Banks in India have not taken up the issue of HR and succession planning as seriously as they should have, says Ashvin Parekh, managing partner at consultancy firm APAS. Parekh tells Mahua Venkatesh how the exercise of talent nurturing and training must be given more thrust, especially as the going gets tough for the Indian banking industry.
Edited excerpts:
Do you think the Indian banking industry is not grooming next-generation leaders?
There are next-generation leaders in the Indian banking industry. They have not been recognised by the industry yet, but you come across them in industry events or in media interactions. They are becoming rare though as the industry is not compensating talent as it did a decade ago. Also, the risks are out-weighing the rewards. Expectations from the leaders are far more exacting today. Public sector banks (PSB) have more challenges. There is an acute dearth of leadership, and obsolescence and fear of decision making are taking toll on whatever is there. PSBs spend little resource on grooming and training.
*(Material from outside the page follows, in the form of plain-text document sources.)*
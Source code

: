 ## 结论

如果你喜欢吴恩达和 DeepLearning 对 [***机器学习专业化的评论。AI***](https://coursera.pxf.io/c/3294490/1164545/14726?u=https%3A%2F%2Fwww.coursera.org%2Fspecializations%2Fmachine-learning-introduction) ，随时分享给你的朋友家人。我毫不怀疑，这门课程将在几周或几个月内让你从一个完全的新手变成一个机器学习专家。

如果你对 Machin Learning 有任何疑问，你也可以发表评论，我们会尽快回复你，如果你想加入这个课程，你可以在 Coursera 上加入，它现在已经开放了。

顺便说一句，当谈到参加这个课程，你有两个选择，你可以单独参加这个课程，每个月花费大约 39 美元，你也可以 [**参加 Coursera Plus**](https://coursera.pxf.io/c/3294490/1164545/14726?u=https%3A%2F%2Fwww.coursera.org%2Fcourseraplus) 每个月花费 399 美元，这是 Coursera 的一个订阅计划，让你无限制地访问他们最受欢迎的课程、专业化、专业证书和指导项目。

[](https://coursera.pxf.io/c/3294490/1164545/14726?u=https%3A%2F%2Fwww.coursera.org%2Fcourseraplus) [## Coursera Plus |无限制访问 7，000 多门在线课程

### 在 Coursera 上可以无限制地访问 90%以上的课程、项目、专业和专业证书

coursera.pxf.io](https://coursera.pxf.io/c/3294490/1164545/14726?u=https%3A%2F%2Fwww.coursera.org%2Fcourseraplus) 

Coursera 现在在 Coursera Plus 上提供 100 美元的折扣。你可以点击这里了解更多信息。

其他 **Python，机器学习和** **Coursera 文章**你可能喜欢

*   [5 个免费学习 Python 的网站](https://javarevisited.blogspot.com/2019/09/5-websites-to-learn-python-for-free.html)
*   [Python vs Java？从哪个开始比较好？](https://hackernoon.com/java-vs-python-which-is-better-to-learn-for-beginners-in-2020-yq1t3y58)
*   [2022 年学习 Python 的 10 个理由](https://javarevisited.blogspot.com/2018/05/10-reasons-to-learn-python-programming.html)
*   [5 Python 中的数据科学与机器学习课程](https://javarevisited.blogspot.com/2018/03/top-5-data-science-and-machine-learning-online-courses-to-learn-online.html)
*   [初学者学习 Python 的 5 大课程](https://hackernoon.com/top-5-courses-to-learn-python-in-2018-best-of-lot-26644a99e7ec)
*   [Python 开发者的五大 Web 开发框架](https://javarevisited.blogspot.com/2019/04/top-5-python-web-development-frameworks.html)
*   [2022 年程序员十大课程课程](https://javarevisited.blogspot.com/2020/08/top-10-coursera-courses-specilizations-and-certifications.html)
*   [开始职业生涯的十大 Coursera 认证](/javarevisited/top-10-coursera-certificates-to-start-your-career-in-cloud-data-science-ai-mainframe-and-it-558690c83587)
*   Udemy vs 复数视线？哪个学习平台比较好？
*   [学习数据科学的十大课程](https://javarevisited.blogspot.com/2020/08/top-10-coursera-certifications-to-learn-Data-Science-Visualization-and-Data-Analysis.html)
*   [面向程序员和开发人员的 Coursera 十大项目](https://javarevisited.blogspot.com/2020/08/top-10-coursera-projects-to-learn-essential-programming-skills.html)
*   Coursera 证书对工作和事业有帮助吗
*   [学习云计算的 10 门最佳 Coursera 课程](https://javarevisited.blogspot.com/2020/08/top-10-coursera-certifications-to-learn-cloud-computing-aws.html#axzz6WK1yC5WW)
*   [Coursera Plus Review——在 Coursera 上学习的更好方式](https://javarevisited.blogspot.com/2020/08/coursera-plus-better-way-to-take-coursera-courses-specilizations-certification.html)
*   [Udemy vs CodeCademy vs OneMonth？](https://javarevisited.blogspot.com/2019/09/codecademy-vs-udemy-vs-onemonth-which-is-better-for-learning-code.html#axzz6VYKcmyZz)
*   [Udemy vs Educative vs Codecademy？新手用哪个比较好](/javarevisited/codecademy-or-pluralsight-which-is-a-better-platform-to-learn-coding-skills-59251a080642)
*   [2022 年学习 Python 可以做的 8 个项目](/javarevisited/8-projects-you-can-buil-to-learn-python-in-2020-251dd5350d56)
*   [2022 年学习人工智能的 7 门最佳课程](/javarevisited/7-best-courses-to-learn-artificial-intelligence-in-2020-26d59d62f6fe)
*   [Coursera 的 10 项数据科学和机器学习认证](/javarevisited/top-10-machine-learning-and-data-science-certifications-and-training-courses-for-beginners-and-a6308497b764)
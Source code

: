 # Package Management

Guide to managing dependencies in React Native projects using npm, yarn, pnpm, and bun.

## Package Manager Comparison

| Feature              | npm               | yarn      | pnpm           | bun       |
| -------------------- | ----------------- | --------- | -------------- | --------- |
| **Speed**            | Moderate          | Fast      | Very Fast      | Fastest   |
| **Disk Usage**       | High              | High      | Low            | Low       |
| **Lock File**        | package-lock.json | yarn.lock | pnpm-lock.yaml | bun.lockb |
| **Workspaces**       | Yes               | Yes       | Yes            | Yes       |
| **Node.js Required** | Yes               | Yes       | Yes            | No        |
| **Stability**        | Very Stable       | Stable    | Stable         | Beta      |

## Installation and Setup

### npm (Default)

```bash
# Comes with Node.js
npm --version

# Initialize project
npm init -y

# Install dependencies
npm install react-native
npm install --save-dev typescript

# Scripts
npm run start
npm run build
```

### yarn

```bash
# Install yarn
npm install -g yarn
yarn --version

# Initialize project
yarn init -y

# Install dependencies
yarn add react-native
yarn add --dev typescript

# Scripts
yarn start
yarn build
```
Is there a lack of training and grooming in banks?
I agree the private sector banks are not as active as required in grooming their next-gen leaders. This could be because of other micro issues. Since the global finance crisis, there are far bigger phantoms alongwith regulatory requirements. For public sector banking, there is an ever increasing activism on part of shareholders. The regulator’s decision in 2015 to allow leaders to enjoy a longer term of five years has also created a sense of vacuum in leadership.
How dangerous is this?
The focus on training is perhaps missing. This lack of orientation and development training causes more harm to the industry. The banking business is changing rapidly and the lack of orientation is more damaging. The new business risks are moving the banks to examine so many weaknesses that were inherent to processes and technology. The industry is in need of different sets of skills with multiple capability. With capital and resources gradually drying up, the industry may perhaps be at its weakest compared to past several decades.
Is succession planning missing in most private sector banks such as ICICI and Axis after RBI raised the retirement age of top bosses to 70?
The boards of many private banks normally may not announce their succession plans for leadership roles, they can have them though. I suppose as long as there is a proper plan, well-debated and discussed, it’s fine. It may not be announced. But then there is much more to it than just the plan. Does the board plan on a regular basis and involve the concerned personnel in decision making and delegate some key and critical responsibilities? These are the moot questions that need to be answered.
How important is succession planning even if the chief has an extended tenure?
Well, with a volatile external environment and dynamism internally, it’s important to have a well-articulated plan all the while.
What are the specific problems in PSBs?
There are several problems. A weak order of governance, shareholders’ reluctance to give away control on management, and the apparent lack of coordination between policy makers and the regulator, among others.
Do you think norms should be aligned for public and private banks? For example, RBI allows a private bank CEO to stay on till 70 years of age while for PSBs the age limit is different.
They should be aligned. More significantly, the term for the leadership should be at least five years or more.